Soru.2 Polislik mesleğinde kaçıncı yılınızdasınız?

Görüşülen personelin görev yıllarına bakıldığında; 1.Kişi: 17 sene, 2.Kişi: 17 sene, 3.Kişi: 7 sene, 4.Kişi: 18 sene, 5.Kişi: 21 sene, 6.Kişi: 25 sene, 7.Kişi: 14 sene, 8.Kişi: 10 sene, 9.Kişi: 6 sene, 10.Kişi: 5 sene

Soru.3 Şuan ki rütbeniz nedir?

1.Kişi: 4. Sınıf emniyet müdürü, 2.Kişi: Emniyet amiri, 3.Kişi: Komiser, 4.Kişi: Komiser yardımcısı, 5.Kişi: Baş polis memuru, 6.Kişi: Polis Memuru, 7.Kişi: Polis Memuru, 8.Kişi: Polis Memuru, 9.Kişi: Polis Memuru, 10.Kişi: Polis Memuru

Soru.4 Sizce Emniyet Teşkilatı eğitimi yeterli düzeyde mi?

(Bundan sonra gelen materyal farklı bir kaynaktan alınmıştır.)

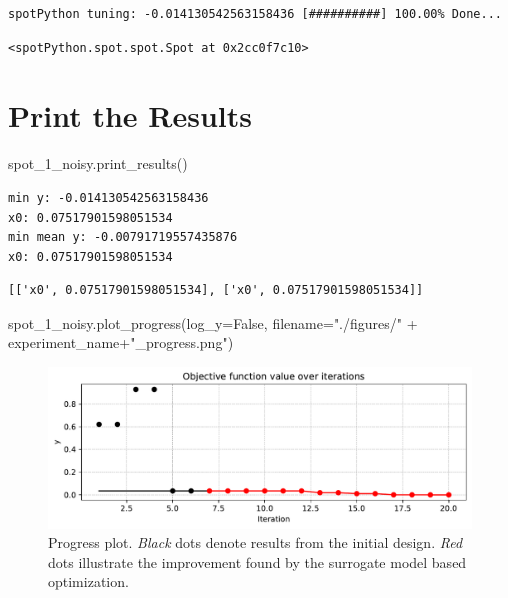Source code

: \documentclass[
  letterpaper,
  DIV=11,
  numbers=noendperiod]{scrreprt}
\newenvironment{Shaded}{\begin{snugshade}}{\end{snugshade}}
\newcommand{\NormalTok}[1]{\textcolor[rgb]{0.00,0.23,0.31}{#1}}
\newcommand{\OperatorTok}[1]{\textcolor[rgb]{0.37,0.37,0.37}{#1}}
\newcommand{\StringTok}[1]{\textcolor[rgb]{0.13,0.47,0.30}{#1}}
\newcommand{\VariableTok}[1]{\textcolor[rgb]{0.07,0.07,0.07}{#1}}
\begin{document}
\begin{verbatim}
spotPython tuning: -0.014130542563158436 [##########] 100.00% Done...
\end{verbatim}

\begin{verbatim}
<spotPython.spot.spot.Spot at 0x2cc0f7c10>
\end{verbatim}

\hypertarget{print-the-results-3}{%
\section{Print the Results}\label{print-the-results-3}}

\begin{Shaded}
\begin{Highlighting}[]
\NormalTok{spot\_1\_noisy.print\_results()}
\end{Highlighting}
\end{Shaded}

\begin{verbatim}
min y: -0.014130542563158436
x0: 0.07517901598051534
min mean y: -0.00791719557435876
x0: 0.07517901598051534
\end{verbatim}

\begin{verbatim}
[['x0', 0.07517901598051534], ['x0', 0.07517901598051534]]
\end{verbatim}

\begin{Shaded}
\begin{Highlighting}[]
\NormalTok{spot\_1\_noisy.plot\_progress(log\_y}\OperatorTok{=}\VariableTok{False}\NormalTok{,}
\NormalTok{    filename}\OperatorTok{=}\StringTok{"./figures/"} \OperatorTok{+}\NormalTok{ experiment\_name}\OperatorTok{+}\StringTok{"\_progress.png"}\NormalTok{)}
\end{Highlighting}
\end{Shaded}

\begin{figure}[H]

{\centering \includegraphics{013_num_spot_noisy_files/figure-pdf/cell-12-output-1.pdf}

}

\caption{Progress plot. \emph{Black} dots denote results from the
initial design. \emph{Red} dots illustrate the improvement found by the
surrogate model based optimization.}

\end{figure}
\end{document}
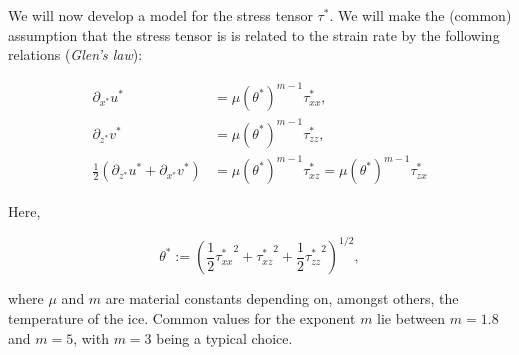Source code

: We will now develop a model for the stress tensor $\tau^*$. We will make the (common) assumption that the stress tensor is is related to the strain rate by the following relations (\textit{Glen's law}):

\begin{equation}
  \begin{align}
    \partial_{x^*} u^* &= \mu(\theta^*)^{m-1} \tau_{xx}^*, \\
    \partial_{z^*} v^* &= \mu(\theta^*)^{m-1} \tau_{zz}^*, \\
    \frac{1}{2}(\partial_{z^*} u^* + \partial_{x^*} v^*) &= \mu(\theta^*)^{m-1} \tau_{xz}^* = \mu(\theta^*)^{m-1} \tau_{zx}^*
  \end{align}
\end{equation}

Here,

\begin{equation}
  \theta^* := \left( \frac{1}{2} {\tau_{xx}^*}^2 + {\tau_{xz}^*}^2 + \frac{1}{2} {\tau_{zz}^*}^2 \right) ^{1/2},
\end{equation}

where $\mu$ and $m$ are material constants depending on, amongst others, the temperature of the ice. Common values for the exponent $m$ lie between $m = 1.8$ and $m = 5$, with $m = 3$ being a typical choice.
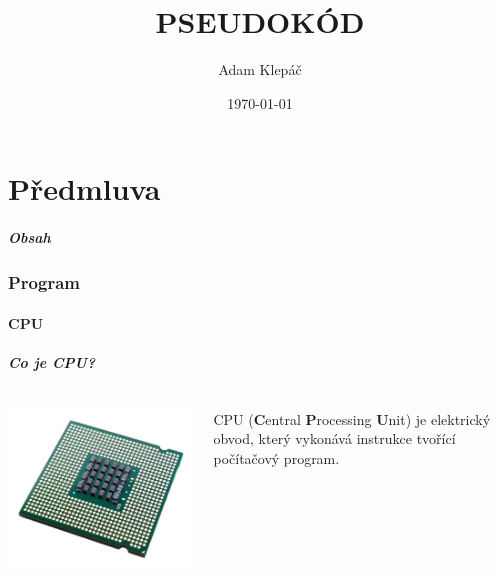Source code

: \documentclass[aspectratio=169,11pt]{beamer}
\title{PSEUDOKÓD}
\date{\today}
\author{Adam Klepáč}
\institute[GEVO]{Gymnázium Evolution Jižní Město}
\begin{document}
\maketitle

\part[Předmluva]{Předmluva}

\begin{frame}
 \partpage
\end{frame}

\begin{frame}
 \frametitle{Obsah}
 \tableofcontents
\end{frame}

\section[Program]{Program}
\subsection[CPU]{CPU}

\begin{frame}
 \frametitle{Co je CPU?}
 \begin{columns}
  \begin{column}{.3\textwidth}
   \includegraphics[width=\textwidth]{cpu}
  \end{column}
  \begin{column}{.7\textwidth}
   \begin{tcolorbox}
    CPU (\textbf{C}entral \textbf{P}rocessing \textbf{U}nit) je elektrický
    obvod, který vykonává \alert{instrukce} tvořící \alert{počítačový program}.
   \end{tcolorbox}
  \end{column}
 \end{columns}
\end{frame}
\end{document}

Görüşmede 10 personelden 8’i Emniyet Teşkilatı eğitimini yetersiz bulduğunu düşünmektedir. Polislik eğitimi alan bu 8 kişinin eğitimi yetersiz bulması üzerinde düşünülmesi gereken bir konudur.

Soru.5 Sizce polis okulunda almış olduğunuz eğitim meslek hayatınızda pratikte karşılaştığınız olaylar ve sorunlar karşısında çözüm üretmede size katkı sağladı mı?

Görüşmede 10 personelden 8’i polis okulunda almış olduğu eğitimin meslek hayatında pratikte karşılaştığı olaylar ve sorunlar karşısında çözüm üretmede yetersiz kaldığı görüşündedir. Görüşmenin genelinde polis okulları eğitimlerinin pratik anlamında olmadığı ve gerçek hayatta uygulama safhasında yetersiz kaldığı yönündedir. Bu anlamda Emniyet

(5)

tarzı hakkında ve görev yapacağı coğrafi koşullar hakkında ayrıntılı bilgi sahibi olacaktır. Bu polise görev sahasında gerek arazide hareket kabiliyeti sağlayabileceği gibi pratikte vatandaşla anlaşmasında ve iş birliğinde kolaylık sağlayacaktır.

Soru.6 Polis teşkilatı suç ve suçlularla mücadele etmek için birçok proje üretmekte ve uygulamaya koymaktadır. Bunlardan bir kaçını sayabilir misiniz?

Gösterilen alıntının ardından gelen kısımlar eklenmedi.